Colombian politician (born 1970)

Cristian Moreno Panezo (born 22 September 1970) is a Colombian politician and lawyer from the Universidad del Atlantico with a specialization in constitutional law from the National University of Colombia. On 28 October 2007, Moreno was elected as Governor of Cesar Department for the period of 2008 to 2011. He became the first independent candidate to win in the Cesar Department.

==Early years==

Moreno started his political career after running for the Department Assembly of Cesar (Asamblea Departamental del Cesar) and was elected deputy, for which he served one term. He was later appointed Regional Director of the National Service of Apprenticeship (Servicio Nacional de Aprendizaje, SENA) in Valledupar and later as advisor to the IberoAmerican States Organization (Organización de Estados Iberoamericanos, OEI).

==First candidacy for Governor of Cesar Department==

Moreno became notable in the local politics of Cesar Department during the 2003 Colombian regional and municipal elections, when he ran for the governorship of Cesar Department against Hernando Molina Araújo and Abraham Jose Romero. During these elections, paramilitary groups associated to the United Self-Defense Forces of Colombia (AUC) and led by Rodrigo Tovar Pupo threatened him and Romero in order to benefit candidate Molina, who was the candidate of their choice. Both candidates retreated from the race, alleging that the electoral process was rigged.

==Second candidacy for Governor of Cesar Department==

In 2007, Moreno postulated his name again for the governorship of Cesar Department during the 2007 Colombian regional and municipal elections representing the Opción Centro of the Green Alliance party. On 24 September 2007, Moreno signed an agreement with the Alternative Democratic Pole (PDA) and summoned political forces in Cesar Department.

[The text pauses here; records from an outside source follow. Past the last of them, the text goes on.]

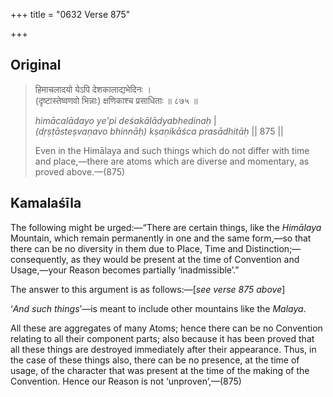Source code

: +++
title = "0632 Verse 875"

+++
## Original 
>
> हिमाचलादयो येऽपि देशकालाद्यभेदिनः ।  
> (दृष्टास्तेष्वणवो भिन्नाः) क्षणिकाश्च प्रसाधिताः ॥ ८७५ ॥ 
>
> *himācalādayo ye'pi deśakālādyabhedinaḥ* \|  
> *(dṛṣṭāsteṣvaṇavo bhinnāḥ) kṣaṇikāśca prasādhitāḥ* \|\| 875 \|\| 
>
> Even in the Himālaya and such things which do not differ with time and place,—there are atoms which are diverse and momentary, as proved above.—(875)



## Kamalaśīla

The following might be urged:—“There are certain things, like the *Himālaya* Mountain, which remain permanently in one and the same form,—so that there can be no diversity in them due to Place, Time and Distinction;—consequently, as they would be present at the time of Convention and Usage,—your Reason becomes partially ‘inadmissible’.”

The answer to this argument is as follows:—[*see verse 875 above*]

‘*And such things*’—is meant to include other mountains like the *Malaya*.

All these are aggregates of many Atoms; hence there can be no Convention relating to all their component parts; also because it has been proved that all these things are destroyed immediately after their appearance. Thus, in the case of these things also, there can be no presence, at the time of usage, of the character that was present at the time of the making of the Convention. Hence our Reason is not ‘unproven’,—(875)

On 28 October 2007, Moreno was elected by the largest difference in an election for governor in the Cesar Department obtaining 140,789 votes against the candidates Arturo Calderón, 93,739 votes and Jaime Murgas Arzuaga with 47,746 votes. He became the first independent candidate to win in the Cesar Department history, traditionally dominated by traditional parties such as the Liberal and Conservative parties.